# Happy Birthday evangilder!



## GrauGeist (May 27, 2009)

Hope you have a great Birthday!


----------



## Marcel (May 27, 2009)

Gefeliciteerd Eric!


----------



## imalko (May 27, 2009)

Wish you happy Birthday Eric and many more to come!


----------



## Maximowitz (May 27, 2009)

Happy Birthday! Many Happy Returns!


----------



## rochie (May 27, 2009)

many happy returns Eric, happy birthday


----------



## lesofprimus (May 27, 2009)

Well, well, well, look at this, someone else just turned 43.... Welcome to the club Brother, and a Very Happy Birthday my friend.....


----------



## Gnomey (May 27, 2009)

Happy Birthday Eric!


----------



## Wurger (May 27, 2009)

Forty three.....when it was, oh boy. 

* A Happy Birthday Eric !!! My best wishes !!! *


----------



## v2 (May 27, 2009)

Happy Birthday Eric!


----------



## pbfoot (May 27, 2009)

Happy Bday ,neil


----------



## evangilder (May 27, 2009)

Thanks fellas. I hate when Dan gets a year older, cause that means I am right behind him.
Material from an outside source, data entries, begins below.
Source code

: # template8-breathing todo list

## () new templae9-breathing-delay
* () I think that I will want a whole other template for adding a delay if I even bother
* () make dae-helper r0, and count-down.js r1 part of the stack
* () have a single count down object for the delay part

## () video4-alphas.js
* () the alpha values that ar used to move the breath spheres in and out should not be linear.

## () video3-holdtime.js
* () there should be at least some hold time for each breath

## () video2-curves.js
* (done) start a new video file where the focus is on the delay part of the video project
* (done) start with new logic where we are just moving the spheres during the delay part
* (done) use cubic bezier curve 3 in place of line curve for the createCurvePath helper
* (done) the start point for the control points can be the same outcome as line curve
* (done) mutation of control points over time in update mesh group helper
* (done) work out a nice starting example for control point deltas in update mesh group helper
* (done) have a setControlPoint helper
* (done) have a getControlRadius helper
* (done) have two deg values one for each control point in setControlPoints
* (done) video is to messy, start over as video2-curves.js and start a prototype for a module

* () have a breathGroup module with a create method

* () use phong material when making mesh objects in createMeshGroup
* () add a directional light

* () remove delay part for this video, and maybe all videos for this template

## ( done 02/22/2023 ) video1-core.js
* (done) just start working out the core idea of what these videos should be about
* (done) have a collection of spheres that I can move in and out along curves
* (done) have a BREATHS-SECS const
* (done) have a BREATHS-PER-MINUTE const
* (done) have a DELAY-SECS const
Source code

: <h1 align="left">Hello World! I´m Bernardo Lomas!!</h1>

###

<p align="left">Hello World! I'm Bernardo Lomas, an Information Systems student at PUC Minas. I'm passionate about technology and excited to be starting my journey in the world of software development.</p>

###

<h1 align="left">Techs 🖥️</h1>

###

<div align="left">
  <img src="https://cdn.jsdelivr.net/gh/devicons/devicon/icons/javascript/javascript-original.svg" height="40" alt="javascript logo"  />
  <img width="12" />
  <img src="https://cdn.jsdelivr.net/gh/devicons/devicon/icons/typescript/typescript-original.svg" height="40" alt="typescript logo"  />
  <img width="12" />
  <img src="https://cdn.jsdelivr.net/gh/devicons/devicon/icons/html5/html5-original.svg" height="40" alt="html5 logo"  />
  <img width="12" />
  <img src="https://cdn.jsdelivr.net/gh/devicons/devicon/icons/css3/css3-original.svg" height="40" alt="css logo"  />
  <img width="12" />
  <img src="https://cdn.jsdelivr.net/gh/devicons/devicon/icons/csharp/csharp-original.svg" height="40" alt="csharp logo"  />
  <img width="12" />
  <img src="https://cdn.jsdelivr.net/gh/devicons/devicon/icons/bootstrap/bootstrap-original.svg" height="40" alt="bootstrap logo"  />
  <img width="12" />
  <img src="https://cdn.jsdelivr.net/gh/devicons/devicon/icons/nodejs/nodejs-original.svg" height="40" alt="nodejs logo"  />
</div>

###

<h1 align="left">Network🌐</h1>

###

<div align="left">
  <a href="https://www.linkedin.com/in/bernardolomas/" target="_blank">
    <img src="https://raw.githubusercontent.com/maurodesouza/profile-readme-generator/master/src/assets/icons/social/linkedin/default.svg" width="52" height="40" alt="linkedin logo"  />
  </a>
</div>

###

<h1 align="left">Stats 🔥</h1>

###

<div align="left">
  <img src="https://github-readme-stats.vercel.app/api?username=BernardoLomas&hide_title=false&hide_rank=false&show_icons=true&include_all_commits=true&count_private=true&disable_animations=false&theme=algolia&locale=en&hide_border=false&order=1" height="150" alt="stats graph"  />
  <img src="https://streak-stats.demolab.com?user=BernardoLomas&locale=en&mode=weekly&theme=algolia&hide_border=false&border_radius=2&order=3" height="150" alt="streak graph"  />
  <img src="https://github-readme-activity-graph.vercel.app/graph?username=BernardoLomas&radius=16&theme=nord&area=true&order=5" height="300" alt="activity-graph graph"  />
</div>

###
Ah well, just a number. 

I appreciate the sentiments, guys!


----------



## 109ROAMING (May 27, 2009)

Happy birthday!!!!


----------



## FLYBOYJ (May 27, 2009)

Ya ole fart!


----------



## Lucky13 (May 27, 2009)

Many happy returns old man...!


----------



## Wayne Little (May 27, 2009)

Happy Birthday Eric!


----------



## Catch22 (May 27, 2009)

Happy birthday!


----------



## Cota1992 (May 27, 2009)

Happy Birthday!!!!


----------



## Njaco (May 27, 2009)

I reminise like Wurger! 

Happie Burfdae!!


----------



## Thorlifter (May 27, 2009)

Happy birthday Eric. I hope you have a great one.


----------



## ToughOmbre (May 27, 2009)

Happy Birthday Eric!



TO


----------



## Doughboy (May 27, 2009)

Happy birthday Evanglider.


----------



## RabidAlien (May 27, 2009)

Happy Birthday!


----------



## Messy1 (May 27, 2009)

Happy Birthday!


----------



## seesul (May 27, 2009)

Happy B´day Eric!
Enjoy the celebration with your family and friends...


----------



## Airframes (May 27, 2009)

Have a very Happy Birthday Eric. Who's taking the celebration pics?!!


----------



## Vassili Zaitzev (May 27, 2009)

Happy B-day!


----------



## Geedee (May 27, 2009)

Sooooo...the weekend jaunt with the Condor guys was really a b'day gift to yourself !...way to go !.Heres to many more years of taking dodgy pics of antiquated 'ol airplanes...errrrr, do you need a support now for that huge lens you use !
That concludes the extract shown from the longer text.